• **What you should do**:
Reproduce all the lines below exactly and omit the images.

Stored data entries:

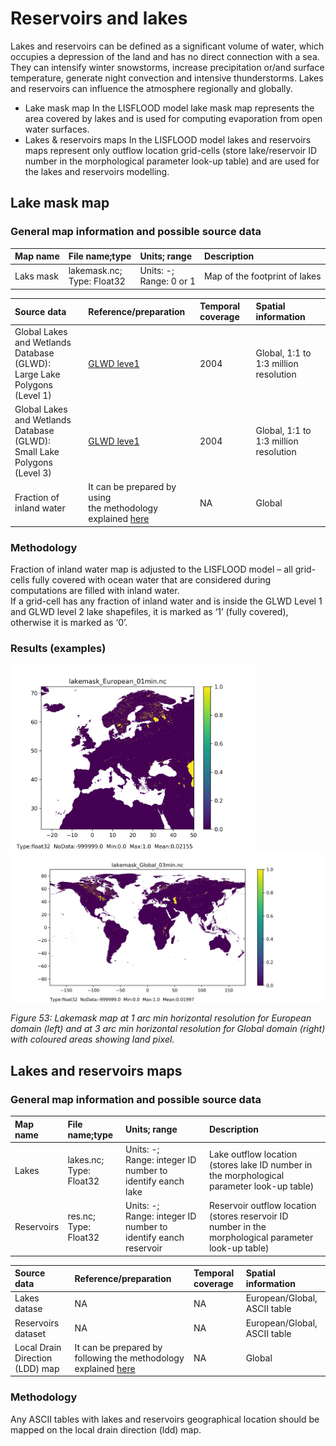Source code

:# Reservoirs and lakes 

Lakes and reservoirs can be defined as a significant volume of water, which occupies a depression of the land and has no direct connection with a sea. They can intensify winter snowstorms, increase precipitation or/and surface temperature, generate night convection and intensive thunderstorms. Lakes and reservoirs can influence the atmosphere regionally and globally.<br>
 + Lake mask map
In the LISFLOOD model lake mask map represents the area covered by lakes and is used for computing evaporation from open water surfaces.
 + Lakes & reservoirs maps
In the LISFLOOD model lakes and reservoirs maps represent only outflow location grid-cells (store lake/reservoir ID number in the morphological parameter look-up table) and are used for the lakes and reservoirs modelling.


## Lake mask map

### General map information and possible source data

| Map name | File name;type | Units; range | Description |
| :---| :--- | :--- | :--- |
| Laks mask| lakemask.nc; <br>Type: Float32 |  Units: -; <br>Range: 0 or 1 | Map of the footprint of lakes|


| Source data| Reference/preparation | Temporal coverage | Spatial information |
| :---| :--- | :--- | :--- |
|Global Lakes and Wetlands Database (GLWD): <br>Large Lake Polygons (Level 1) |[GLWD leve1](https://www.worldwildlife.org/publications/global-lakes-and-wetlands-database-large-lake-polygons-level-1)|2004|Global, 1:1 to 1:3 million resolution|
|Global Lakes and Wetlands Database (GLWD): <br>Small Lake Polygons (Level 3) |[GLWD leve1](https://www.worldwildlife.org/publications/global-lakes-and-wetlands-database-large-lake-polygons-level-2)|2004|Global, 1:1 to 1:3 million resolution|
|Fraction of inland water| It can be prepared by using<br> the methodology explained [here](../4_Static-Maps_land-use)|NA|Global|

### Methodology

Fraction of inland water map is adjusted to the LISFLOOD model – all grid-cells fully covered with ocean water that are considered during computations are filled with inland water. <br>
If a grid-cell has any fraction of inland water and is inside the GLWD Level 1 and GLWD level 2 lake shapefiles, it is marked as ‘1’ (fully covered), otherwise it is marked as ‘0’.<br>


### Results (examples)


<p float="left">
  <img src="../media/Static-Maps/lakemask_European_01min.png" width="394" />
  <img src="../media/Static-Maps/lakemask_Global_03min.png" width="611" /> 
</p>

*Figure 53: Lakemask map at 1 arc min horizontal resolution for European domain (left) and at 3 arc min horizontal resolution for Global domain (right) with coloured areas showing land pixel.*



## Lakes and reservoirs maps


### General map information and possible source data


| Map name | File name;type | Units; range | Description |
| :---| :--- | :--- | :--- |
|Lakes|lakes.nc; <br>Type: Float32|Units: -; <br>Range: integer  ID number to identify eanch lake |Lake outflow location <br> (stores lake ID number in the morphological parameter look-up table)|
|Reservoirs|res.nc; <br>Type: Float32|Units: -; <br>Range: integer  ID number to identify eanch reservoir |Reservoir outflow location<br> (stores reservoir ID number in the morphological parameter look-up table)|

| Source data| Reference/preparation | Temporal coverage | Spatial information |
| :---| :--- | :--- | :--- |
|Lakes datase|NA|NA|European/Global, ASCII table|
|Reservoirs dataset|NA|NA|European/Global, ASCII table|
|Local Drain Direction (LDD) map| It can be prepared by following the methodology explained [here](../4_Static-Maps_topography)|NA|Global|

### Methodology

Any ASCII tables with lakes and reservoirs geographical location should be mapped on the local drain direction (ldd) map.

• **Final answer**:
Source code

:# Reservoirs and lakes 

Lakes and reservoirs can be defined as a significant volume of water, which occupies a depression of the land and has no direct connection with a sea. They can intensify winter snowstorms, increase precipitation or/and surface temperature, generate night convection and intensive thunderstorms. Lakes and reservoirs can influence the atmosphere regionally and globally.<br>
 + Lake mask map
In the LISFLOOD model lake mask map represents the area covered by lakes and is used for computing evaporation from open water surfaces.
 + Lakes & reservoirs maps
In the LISFLOOD model lakes and reservoirs maps represent only outflow location grid-cells (store lake/reservoir ID number in the morphological parameter look-up table) and are used for the lakes and reservoirs modelling.


## Lake mask map

### General map information and possible source data

| Map name | File name;type | Units; range | Description |
| :---| :--- | :--- | :--- |
| Laks mask| lakemask.nc; <br>Type: Float32 |  Units: -; <br>Range: 0 or 1 | Map of the footprint of lakes|


| Source data| Reference/preparation | Temporal coverage | Spatial information |
| :---| :--- | :--- | :--- |
|Global Lakes and Wetlands Database (GLWD): <br>Large Lake Polygons (Level 1) |[GLWD leve1](https://www.worldwildlife.org/publications/global-lakes-and-wetlands-database-large-lake-polygons-level-1)|2004|Global, 1:1 to 1:3 million resolution|
|Global Lakes and Wetlands Database (GLWD): <br>Small Lake Polygons (Level 3) |[GLWD leve1](https://www.worldwildlife.org/publications/global-lakes-and-wetlands-database-large-lake-polygons-level-2)|2004|Global, 1:1 to 1:3 million resolution|
|Fraction of inland water| It can be prepared by using<br> the methodology explained [here](../4_Static-Maps_land-use)|NA|Global|

### Methodology

Fraction of inland water map is adjusted to the LISFLOOD model – all grid-cells fully covered with ocean water that are considered during computations are filled with inland water. <br>
If a grid-cell has any fraction of inland water and is inside the GLWD Level 1 and GLWD level 2 lake shapefiles, it is marked as ‘1’ (fully covered), otherwise it is marked as ‘0’.<br>


### Results (examples)


<p float="left">
  <img src="../media/Static-Maps/lakemask_European_01min.png" width="394" />
  <img src="../media/Static-Maps/lakemask_Global_03min.png" width="611" /> 
</p>

*Figure 53: Lakemask map at 1 arc min horizontal resolution for European domain (left) and at 3 arc min horizontal resolution for Global domain (right) with coloured areas showing land pixel.*



## Lakes and reservoirs maps


### General map information and possible source data


| Map name | File name;type | Units; range | Description |
| :---| :--- | :--- | :--- |
|Lakes|lakes.nc; <br>Type: Float32|Units: -; <br>Range: integer  ID number to identify eanch lake |Lake outflow location <br> (stores lake ID number in the morphological parameter look-up table)|
|Reservoirs|res.nc; <br>Type: Float32|Units: -; <br>Range: integer  ID number to identify eanch reservoir |Reservoir outflow location<br> (stores reservoir ID number in the morphological parameter look-up table)|

| Source data| Reference/preparation | Temporal coverage | Spatial information |
| :---| :--- | :--- | :--- |
|Lakes datase|NA|NA|European/Global, ASCII table|
|Reservoirs dataset|NA|NA|European/Global, ASCII table|
|Local Drain Direction (LDD) map| It can be prepared by following the methodology explained [here](../4_Static-Maps_topography)|NA|Global|

### Methodology

Any ASCII tables with lakes and reservoirs geographical location should be mapped on the local drain direction (ldd) map.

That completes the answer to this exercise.